Thursday, May 26, 2011

What is in the PBMS patch for MySQL 5.5

I thought people may be interested to know what the PBMS patch for MySQL actually patches, in case they should think this is a major hack into the MySQL source code.

Almost all of  the patch consists of  the PBMS daemon source code which is added to the "storage/pbms" folder in the MySQL source code tree. Other than that here is a list of the actual MySQL files touched and what the patch is for:

  • sql/CMakeLists.txt:
    Added PBMS source directories to the header file search list.
    Lines added: 1.
  • sql/handler.cc:
    Added PBMS server side API calls to check for longblob columns being modified or tables containing longblob columns being dropped or renamed.
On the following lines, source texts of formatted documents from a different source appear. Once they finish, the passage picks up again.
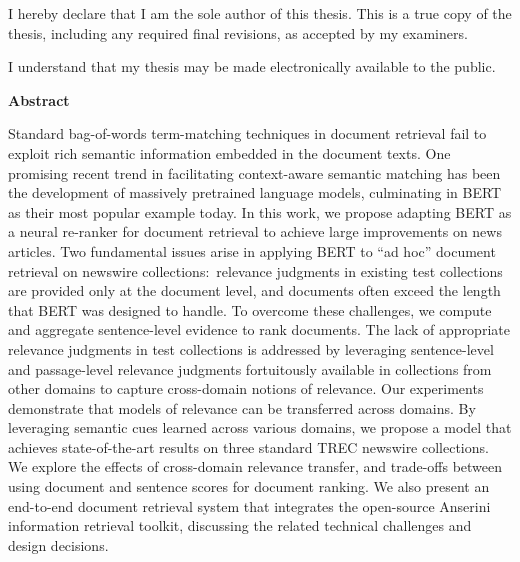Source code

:\cleardoublepage

  \noindent
I hereby declare that I am the sole author of this thesis. This is a true copy of the thesis, including any required final revisions, as accepted by my examiners.

  \bigskip
  
  \noindent
I understand that my thesis may be made electronically available to the public.

\cleardoublepage


\begin{center}\textbf{Abstract}\end{center}
Standard bag-of-words term-matching techniques in document retrieval fail to exploit rich semantic information embedded in the document texts.
One promising recent trend in facilitating context-aware semantic matching has been the development of massively pretrained language models, culminating in BERT as their most popular example today.
In this work, we propose adapting BERT as a neural re-ranker for document retrieval to achieve large improvements on news articles.
Two fundamental issues arise in applying BERT to ``ad hoc'' document retrieval on newswire collections:\
relevance judgments in existing test collections are provided only at the document level, and documents often exceed the length that BERT was designed to handle.
To overcome these challenges, we compute and aggregate sentence-level evidence to rank documents.
The lack of appropriate relevance judgments in test collections is addressed by leveraging sentence-level and passage-level relevance judgments fortuitously available in collections from other domains to capture cross-domain notions of relevance.
Our experiments demonstrate that models of relevance can be transferred across domains.
By leveraging semantic cues learned across various domains, we propose a model that achieves state-of-the-art results on three standard TREC newswire collections.
We explore the effects of cross-domain relevance transfer, and trade-offs between using document and sentence scores for document ranking.
We also present an end-to-end document retrieval system that integrates the open-source Anserini information retrieval toolkit, discussing the related technical challenges and design decisions.

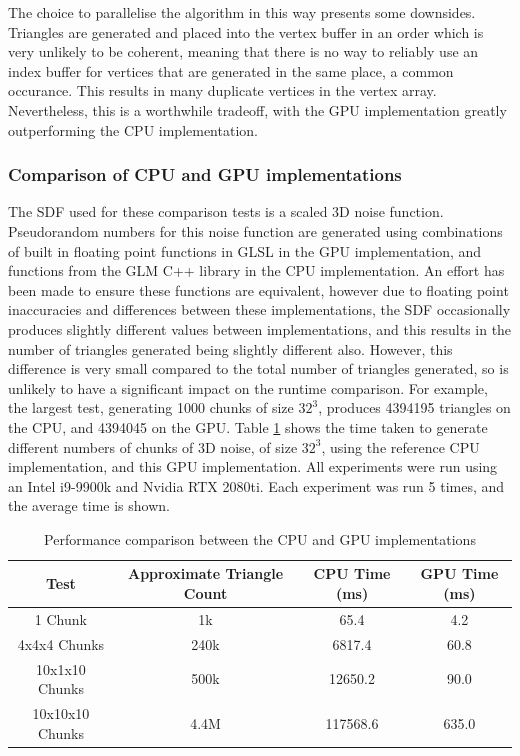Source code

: \documentclass{article}
\begin{document}
The choice to parallelise the algorithm in this way presents some downsides. Triangles are generated and placed into the vertex buffer in an order which is very unlikely to be coherent, meaning that there is no way to reliably use an index buffer for vertices that are generated in the same place, a common occurance. This results in many duplicate vertices in the vertex array. Nevertheless, this is a worthwhile tradeoff, with the GPU implementation greatly outperforming the CPU implementation. 
\subsubsection{Comparison of CPU and GPU implementations}
\label{section:GPUCPUcomparison}
The SDF used for these comparison tests is a scaled 3D noise function. Pseudorandom numbers for this noise function are generated using combinations of built in floating point functions in GLSL in the GPU implementation, and functions from the GLM C++ library in the CPU implementation. An effort has been made to ensure these functions are equivalent, however due to floating point inaccuracies and differences between these implementations, the SDF occasionally produces slightly different values between implementations, and this results in the number of triangles generated being slightly different also. However, this difference is very small compared to the total number of triangles generated, so is unlikely to have a significant impact on the runtime comparison. For example, the largest test, generating 1000 chunks of size $32^3$, produces 4394195 triangles on the CPU, and 4394045 on the GPU.
Table \ref{tab:cpu-gpu-comparison} shows the time taken to generate different numbers of chunks of 3D noise, of size $32^3$, using the reference CPU implementation, and this GPU implementation. All experiments were run using an Intel i9-9900k and Nvidia RTX 2080ti. Each experiment was run 5 times, and the average time is shown.
\begin{table}[H]
  \begin{tabular}{|c|c|c|c|}
    \hline
    Test & Approximate Triangle Count & CPU Time (ms) & GPU Time (ms) \\
    \hline
    \hline
    1 Chunk & 1k & 65.4 & 4.2\\
    4x4x4 Chunks & 240k & 6817.4 & 60.8\\
    10x1x10 Chunks & 500k & 12650.2 & 90.0\\
    10x10x10 Chunks & 4.4M & 117568.6 & 635.0\\
    \hline
    
  \end{tabular}
  \caption{\label{tab:cpu-gpu-comparison}Performance comparison between the CPU and GPU implementations}
\end{table}
\end{document}
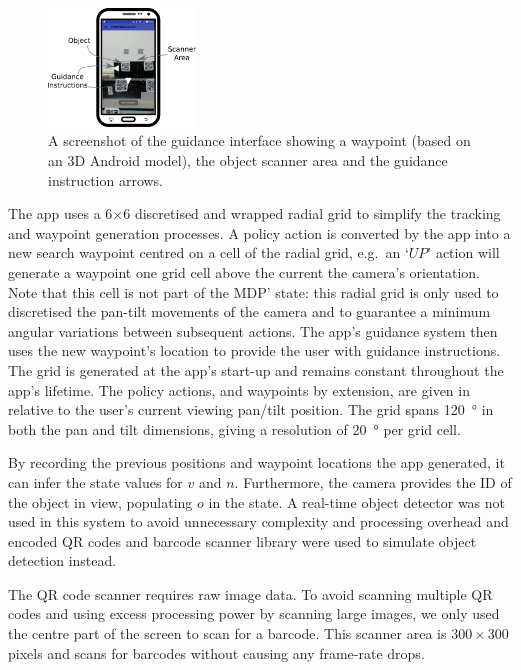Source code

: \documentclass[a4paper, twoside]{article}
\begin{document}
\begin{figure}
  \centering
  \includegraphics[width=0.35\textwidth]{figures/system_screenshot2.png}
  \caption{A screenshot of the guidance interface showing a waypoint (based on an 3D Android model), the object scanner area and the guidance instruction arrows. }\label{fig:system-screenshot}
\end{figure}

The app uses a 6$\times$6 discretised and wrapped radial grid to simplify the tracking and waypoint generation processes. A policy action is converted by the app into a new search waypoint centred on a cell of the radial grid, e.g.\ an `$UP$' action will generate a waypoint one grid cell above the current the camera's orientation. Note that this cell is not part of the MDP' state: this radial grid is only used to discretised the pan-tilt movements of the camera and to guarantee a minimum angular variations between subsequent actions. The app's guidance system then uses the new waypoint's location to provide the user with guidance instructions. The grid is generated at the app's start-up and remains constant throughout the app's lifetime. The policy actions, and waypoints by extension, are given in relative to the user's current viewing pan/tilt position. The grid spans \SI{120}{\degree} in both the pan and tilt dimensions, giving a resolution of \SI{20}{\degree} per grid cell. 

By recording the previous positions and waypoint locations the app generated, it can infer the state values for $v$ and $n$. Furthermore, the camera provides the ID of the object in view, populating $o$ in the state. A real-time object detector was not used in this system to avoid unnecessary complexity and processing overhead and encoded QR codes and barcode scanner library were used to simulate object detection instead. 

The QR code scanner requires raw image data. To avoid scanning multiple QR codes and using excess processing power by scanning large images, we only used the centre part of the screen to scan for a barcode. This scanner area is $300\times300$ pixels and scans for barcodes without causing any frame-rate drops.  
\end{document}
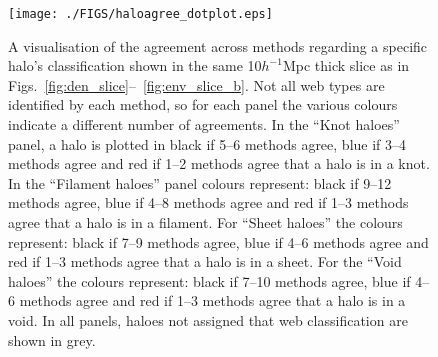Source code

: \documentclass[useAMS,usenatbib]{mnras}
\begin{document}
\begin{figure}
 \texttt{[image: ./FIGS/haloagree\_dotplot.eps]}
 \vspace{-.4cm}
 \caption{A visualisation of the agreement across methods regarding a specific halo's classification shown in the same 10$h^{-1}$Mpc thick slice as in Figs.~\ref{fig:den_slice}--~\ref{fig:env_slice_b}. Not all web types are identified by each method, so for each panel the various colours indicate a different number of agreements. In the ``Knot haloes'' panel, a halo is plotted in black if 5--6 methods agree, blue if 3--4 methods agree and red if 1--2 methods agree that a halo is in a knot. In the ``Filament haloes'' panel colours represent: black if 9--12 methods agree, blue if 4--8 methods agree and red if 1--3 methods agree that a halo is in a filament. For ``Sheet haloes'' the colours represent: black if 7--9 methods agree, blue if 4--6 methods agree and red if 1--3 methods agree that a halo is in a sheet. For the ``Void haloes'' the colours represent: black if 7--10 methods agree, blue if 4--6 methods agree and red if 1--3 methods agree that a halo is in a void. In all panels, haloes not assigned that web classification are shown in grey. }
  \label{fig:halo_agree_dot}
\end{figure}
\end{document}
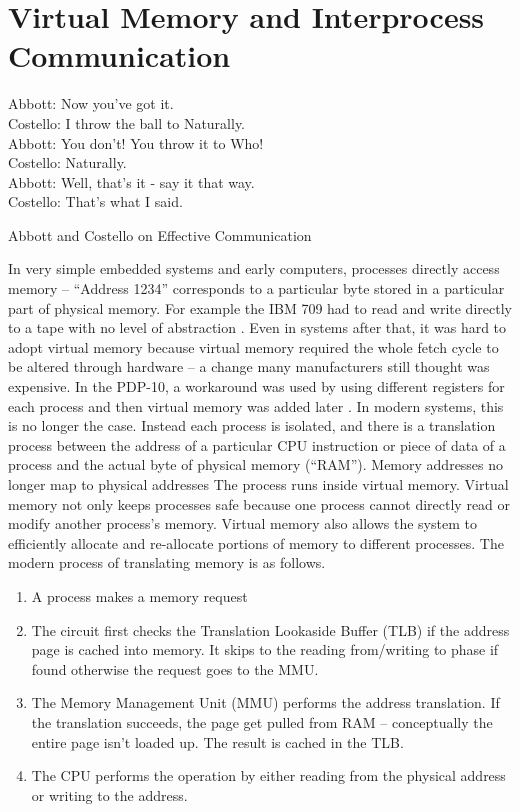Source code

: \chapter{Virtual Memory and Interprocess Communication}

\epigraph{Abbott: Now you've got it. \\
Costello: I throw the ball to Naturally. \\
Abbott: You don't! You throw it to Who! \\
Costello: Naturally. \\
Abbott: Well, that's it - say it that way. \\
Costello: That's what I said.}{Abbott and Costello on Effective Communication}

In very simple embedded systems and early computers, processes directly access memory -- ``Address 1234'' corresponds to a particular byte stored in a particular part of physical memory.
For example the IBM 709 had to read and write directly to a tape with no level of abstraction \cite[P. 65]{ibm709}.
Even in systems after that, it was hard to adopt virtual memory because virtual memory required the whole fetch cycle to be altered through hardware -- a change many manufacturers still thought was expensive.
In the PDP-10, a workaround was used by using different registers for each process and then virtual memory was added later \cite{ricm}.
In modern systems, this is no longer the case.
Instead each process is isolated, and there is a translation process between the address of a particular CPU instruction or piece of data of a process and the actual byte of physical memory (``RAM'').
Memory addresses no longer map to physical addresses
The process runs inside virtual memory.
Virtual memory not only keeps processes safe because one process cannot directly read or modify another process's memory.
Virtual memory also allows the system to efficiently allocate and re-allocate portions of memory to different processes.
The modern process of translating memory is as follows.

\begin{enumerate}
\item A process makes a memory request
\item The circuit first checks the Translation Lookaside Buffer (TLB) if the address page is cached into memory. It skips to the reading from/writing to phase if found otherwise the request goes to the MMU.
\item The Memory Management Unit (MMU) performs the address translation. If the translation succeeds, the page get pulled from RAM -- conceptually the entire page isn't loaded up. The result is cached in the TLB.
\item The CPU performs the operation by either reading from the physical address or writing to the address.
\end{enumerate}

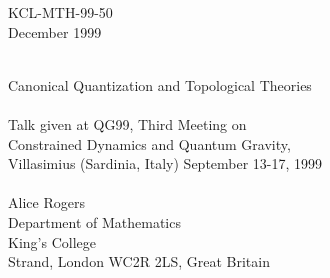 \documentclass[a4paper,fleqn,12pt]{article}
\newcommand{\BRST}{{\small BRST}}
\begin{document}
  \begin{flushright}
 KCL-MTH-99-50\\
 December 1999\\
 \
  \end{flushright}
%
  \begin{center}{\huge Canonical Quantization and Topological Theories}\\
 \ \\
 {\large Talk given at QG99,
 Third Meeting on\\
 Constrained Dynamics and Quantum Gravity,\\
 Villasimius (Sardinia, Italy) September 13-17, 1999\\
 \ \\
%
 Alice Rogers\\
 Department of Mathematics\\
 King's College}\\
 Strand, London WC2R 2LS, Great Britain\\
  \end{center}
 \begin{abstract}
The canonical quantization of the topological particle is
described; it is shown that \BRST\ quantization of the model gives
the supersymmetric quantum mechanical model considered by Witten
when investigating Morse theory, and the rigorous path integral
method appropriate for this model is discussed. Possibilities for
the extension of this work to two dimensional models are briefly
considered.
 \end{abstract}
%
\end{document}
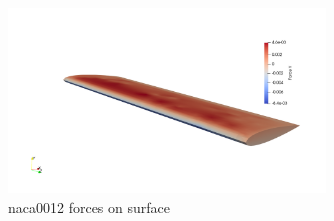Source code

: \begin{figure}[htbp!]
	\centering
	\includegraphics[width=0.75\textwidth]{images/heathcote/naca0012_Fy.png}
	\caption{naca0012 forces on surface}
	\label{fig:hc-iterations}
\end{figure}
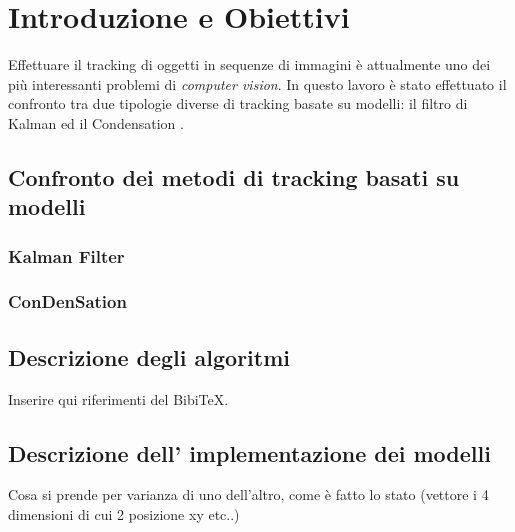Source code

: 
\chapter{Introduzione e Obiettivi}
Effettuare il tracking di oggetti in sequenze di immagini è attualmente uno dei più interessanti problemi di \textit{computer vision}. In questo lavoro è stato effettuato il confronto tra due tipologie diverse di tracking basate su modelli: il filtro di Kalman \cite{kalman-intro} ed il Condensation \cite{condensation}.
\section{Confronto dei metodi di tracking basati su modelli}
\subsection{Kalman Filter}
\subsection{ConDenSation}
\section{Descrizione degli algoritmi}
Inserire qui riferimenti del  Bibi\TeX.
\section{Descrizione dell' implementazione dei modelli}
Cosa si prende per varianza di uno dell'altro, come è fatto lo stato (vettore i 4 dimensioni di cui 2 posizione xy etc..)
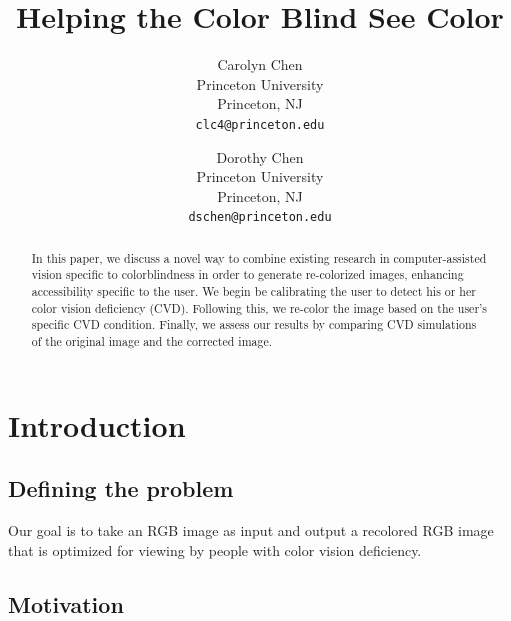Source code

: \documentclass[10pt,twocolumn,letterpaper]{article}
\begin{document}
\title{Helping the Color Blind See Color}

\author{Carolyn Chen\\
Princeton University\\
Princeton, NJ\\
{\tt\small clc4@princeton.edu}
\and
Dorothy Chen\\
Princeton University\\
Princeton, NJ\\
{\tt\small dschen@princeton.edu}
}

\maketitle

\begin{abstract}
   In this paper, we discuss a novel way to combine existing research in computer-assisted vision specific to colorblindness in order to generate re-colorized images, enhancing accessibility specific to the user. We begin be calibrating the user to detect his or her color vision deficiency (CVD). Following this, we re-color the image based on the user’s specific CVD condition. Finally, we assess our results by comparing CVD simulations of the original image and the corrected image. 
\end{abstract}

\section{Introduction}
\subsection{Defining the problem}
Our goal is to take an RGB image as input and output a recolored RGB image that is optimized for viewing by people with color vision deficiency. 

\subsection{Motivation}
\end{document}
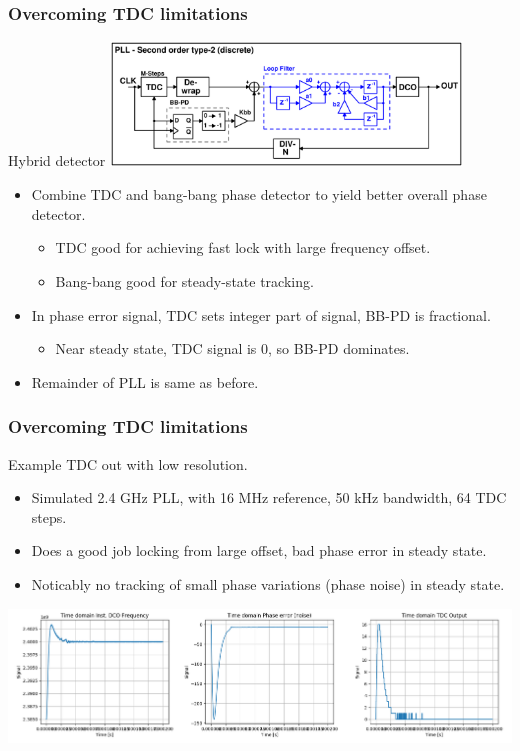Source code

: \documentclass[t, screen, aspectratio=43]{beamer}
\begin{document}
\begin{frame}
	\frametitle{Overcoming TDC limitations}
	\begin{block}{Hybrid detector}
		\center\includegraphics[width=0.7\textwidth, angle=0]{pll_sec_order_bb.pdf}
		\begin{itemize}
			\scriptsize
			\item Combine TDC and bang-bang phase detector to yield better overall phase detector.
			\begin{itemize}
				\scriptsize
				\item TDC good for achieving fast lock with large frequency offset.
				\item Bang-bang good for steady-state tracking. 
			\end{itemize}	
			\item In phase error signal, TDC sets integer part of signal, BB-PD is fractional.
			\begin{itemize}
				\scriptsize
				\item Near steady state, TDC signal is 0, so BB-PD dominates.
			\end{itemize}	
			\item Remainder of PLL is same as before.
		\end{itemize}	
	\end{block}
\end{frame}

\begin{frame}
	\frametitle{Overcoming TDC limitations}
	\begin{block}{Example TDC out with low resolution.}
		\begin{itemize}
			\scriptsize
			\item Simulated 2.4 GHz PLL, with 16 MHz reference, 50 kHz bandwidth, 64 TDC steps.
			\item Does a good job locking from large offset, bad phase error in steady state.
			\item Noticably no tracking of small phase variations (phase noise) in steady state.
		\end{itemize} 	

		\center\includegraphics[width=1.0\textwidth, angle=0]{pllsim.png}
	\end{block}
\end{frame}
\end{document}
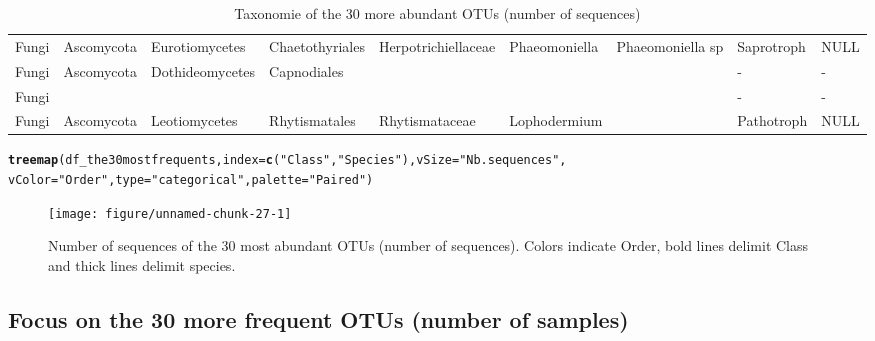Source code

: \documentclass[12pt]{article}\usepackage[]{graphicx}\usepackage[]{color}
\makeatletter
\newcommand{\hlstr}[1]{\textcolor[rgb]{0.192,0.494,0.8}{#1}}%
\newcommand{\hlstd}[1]{\textcolor[rgb]{0.345,0.345,0.345}{#1}}%
\newcommand{\hlkwc}[1]{\textcolor[rgb]{0.333,0.667,0.333}{#1}}%
\newcommand{\hlkwd}[1]{\textcolor[rgb]{0.737,0.353,0.396}{\textbf{#1}}}%
\newenvironment{kframe}{%
 \def\at@end@of@kframe{}%
 \ifinner\ifhmode%
  \def\at@end@of@kframe{\end{minipage}}%
  \begin{minipage}{\columnwidth}%
 \fi\fi%
 \def\FrameCommand##1{\hskip\@totalleftmargin \hskip-\fboxsep
 \colorbox{shadecolor}{##1}\hskip-\fboxsep
     \hskip-\linewidth \hskip-\@totalleftmargin \hskip\columnwidth}%
 \MakeFramed {\advance\hsize-\width
   \@totalleftmargin\z@ \linewidth\hsize
   \@setminipage}}%
 {\par\unskip\endMakeFramed%
 \at@end@of@kframe}
\newenvironment{knitrout}{}{} %
\numberwithin{figure}{section}
\makeatother
\begin{document}
\begin{landscape}
\begin{table}[ht]
\begin{tabular}{lllllllll}
  Fungi & Ascomycota & Eurotiomycetes & Chaetothyriales & Herpotrichiellaceae & Phaeomoniella & Phaeomoniella sp & Saprotroph & NULL \\ 
  Fungi & Ascomycota & Dothideomycetes & Capnodiales &  &  &  & - & - \\ 
  Fungi &  &  &  &  &  &  & - & - \\ 
  Fungi & Ascomycota & Leotiomycetes & Rhytismatales & Rhytismataceae & Lophodermium &  & Pathotroph & NULL \\ 
   \hline
\end{tabular}
\endgroup
\caption{Taxonomie of the 30 more
             abundant OTUs (number of sequences)} 
\end{table}

\end{landscape}

\begin{knitrout}\small
{}\color{fgcolor}\begin{kframe}
\begin{alltt}
\hlkwd{treemap}\hlstd{(df_the30mostfrequents,} \hlkwc{index} \hlstd{=} \hlkwd{c}\hlstd{(}\hlstr{"Class"}\hlstd{,} \hlstr{"Species"}\hlstd{),} \hlkwc{vSize} \hlstd{=} \hlstr{"Nb.sequences"}\hlstd{,}
        \hlkwc{vColor} \hlstd{=} \hlstr{"Order"}\hlstd{,} \hlkwc{type} \hlstd{=} \hlstr{"categorical"}\hlstd{,} \hlkwc{palette} \hlstd{=} \hlstr{"Paired"}\hlstd{)}
\end{alltt}
\end{kframe}\begin{figure}

{\centering \texttt{[image: figure/unnamed-chunk-27-1]} 

}

\caption[Number of sequences of the 30 most abundant OTUs (number of sequences)]{Number of sequences of the 30 most abundant OTUs (number of sequences). Colors indicate Order, bold lines delimit Class and thick lines delimit species.}\label{fig:unnamed-chunk-27}
\end{figure}


\end{knitrout}

  \subsection{Focus on the 30 more frequent OTUs (number of samples)}
\end{document}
This is the guts of the PBMS patch.
    Lines added: 170.
  • libmysql/CMakeLists.txt:
    Added PBMS API functions to the client API functions list and the PBMS source directories to the header file search list.  Also adds the PBMS lib source code to the MySQL client lib build.
    Lines added: 61.
  • include/mysql.h:
    Added a line to include the PBMS  LIB header file "pbmslib.h".
    Lines added: 3.
  • include/mysql.h.pp:
    Added lines to reflect the changes made to the MySQL client API when adding the PBMS API to it:
    Lines added: 42.
  • include/pbmslib.h:
    Added a new file that redirects to the actual pbmslib.h which is in "storage/pbms/lib". This was added in order to simplify the build process. When installed it is the actual pbmslib.h from "storage/pbms/lib" that is installed.
  • client/CMakeLists.txt:
    Added PBMS source directories to the header file search list.
    Lines added: 1.
  • client/mysqldump.c:
    Added code to recognize PBMS BLOB URLs and fetch the BLOB data and write it out to a separate file.
    Lines added: 176.
  • client/mysql.cc:
    Added code to be able to upload the BLOB dump file from mysqldump to the PBMS daemon.
    Lines added: 92
As you can see the actual changes to the MySQL code itself if fairly limited and safe. The patched MySQL server and applications can still be used without PBMS with out any negative effect.

Wednesday, May 25, 2011

PBMS Version 2 released

Version 2 of the PBMS daemon is now ready.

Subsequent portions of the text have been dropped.